第10章阐述李隆基的五大罪名!罪罪有名!(收藏+追读!)

类别:玄幻小说       作者:佚名     书名:我,大唐第一权臣,被天幕曝光了
    贞观时期。
    李世民看著光幕里卢无名下令曝尸,点了点头,脸上是少有的认可。
    “做得好。”
    他语气很稳,不是刚才那种拍腿叫好的激动,而是真的觉得这事办得对。
    “这等奸臣,死了就完了?哪有那么便宜的事。”
    “让他掛在那儿,让全天下都看看,贪赃枉法、祸国殃民,最后是个什么下场。”
    李世民顿了顿,声音沉下来:
    “这是他咎由自取。朕看,曝尸三日都是轻的。”
    他顿了顿,话锋一转,眼神里多了几分探究:
    “不过这卢无名说,李隆基也做错了?”
    “朕倒要听听,这后世的皇帝,到底还干了多少蠢事。”
    ……
    天幕之上,宣政殿。
    李隆基脸色铁青,死死盯著卢无名。
    “老相国既然要说,那就说。”
    他的声音压得很低,像暴风雨前的闷雷:
    “朕倒要听听,朕到底错在何处!”
    卢无名没有看他,目光落在大殿某处,像在说一件再平常不过的事。
    他开口了,声音平稳,一条一条,像列清单。
    “第一桩,陛下怠政。”
    “开元后期,陛下沉溺享乐,深居禁中,数年不朝。宰相专权,陛下可知?”
    李隆基嘴唇动了动,没出声。
    “第二桩,陛下用人昏聵。”
    “先宠李林甫。此人『口蜜腹剑』,排除异己,堵塞言路,重用胡將。”
    “后宠杨国忠。因他是贵妃之兄,便擢升宰相。此人不学无术,贪腐专权,与安禄山结怨日深。”
    “满朝忠良,陛下不用。这等奸佞,陛下却视为心腹。”
    李隆基的手指开始发抖。
    “第三桩,陛下纵容藩镇坐大。”
    “节度使掌军、掌政、掌財,外重內轻,中央形同虚设。这不是一日之弊,是数十年积患。”

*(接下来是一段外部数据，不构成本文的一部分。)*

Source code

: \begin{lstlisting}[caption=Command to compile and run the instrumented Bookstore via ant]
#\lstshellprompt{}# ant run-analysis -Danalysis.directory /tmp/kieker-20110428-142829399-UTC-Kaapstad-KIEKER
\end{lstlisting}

    “陛下安坐深宫时,可曾想过,节度使手中的兵,还姓不姓李?”
    殿內有人倒吸一口凉气。
    “第四桩,陛下养虎为患。”
    “安禄山狼子野心,人尽皆知。张九龄说他要杀,你不杀。有人告他谋反,你不信。”
    “身兼三镇,拥兵十八万。陛下非但不制衡,反而加官进爵,赏赐无度。”
    卢无名声音依然平稳,却像钝刀子割肉:
    “陛下亲手把刀递到逆贼手里,再问他为何举刀,陛下觉得,这合情理吗?”
    李隆基喉头滚动,说不出话。
    “第五桩,陛下自毁长城。”
    “高仙芝、封常清,宿將名帅,临危受命,固守潼关。陛下听信监军边令诚一面之词,未经覆核,便下旨处斩。”
    “两颗人头落地,三军寒心,潼关士气尽丧。”
    卢无名终於转头,直视李隆基,声音陡然拔高:
    “陛下!这五桩事,桩桩件件,哪一件不是断送国本的昏招?哪一件不是君王失德的明证?”
    “陛下!”
    “这,难道还不是错吗?!”
    满殿死寂,满朝皆震惊!
    没想到,卢相国居然敢在朝堂之上,当著陛下的面,將这一个一个的事情全部都说出来。
    这无疑是不给陛下任何的脸面,狠狠的打了陛下的脸。
    只有李隆基急促的呼吸声,在空荡荡的大殿里,格外清晰。
    ……
    贞观时期。
    “砰!!!”
    李世民听不下去了。
    他抓起手边那盏热茶,狠狠砸在地上!
    碎瓷片溅了一地,茶水混著茶叶,湿漉漉一片。
    “混帐!混帐东西!”
    他腾地站起来,脸涨得通红,指著天幕的手指都在抖:
    “这李隆基是个什么废物?!他怎么坐上这个位置的?他怎么敢坐在这个位置上的?!”
    “怠政、宠奸、纵藩、养虎、杀將!”
    李世民一条一条往外蹦,每说一条,声音就拔高一度:
    “他这是当皇帝?他这是在拆家!”
    “朕的江山,朕的子孙,就出了这么个东西?!”
    他喘著粗气,胸膛剧烈起伏:
    “秦二世胡亥!隋煬帝杨广!跟这李隆基有什么区別?没区別!都是昏君!都是要把江山作没的昏君!”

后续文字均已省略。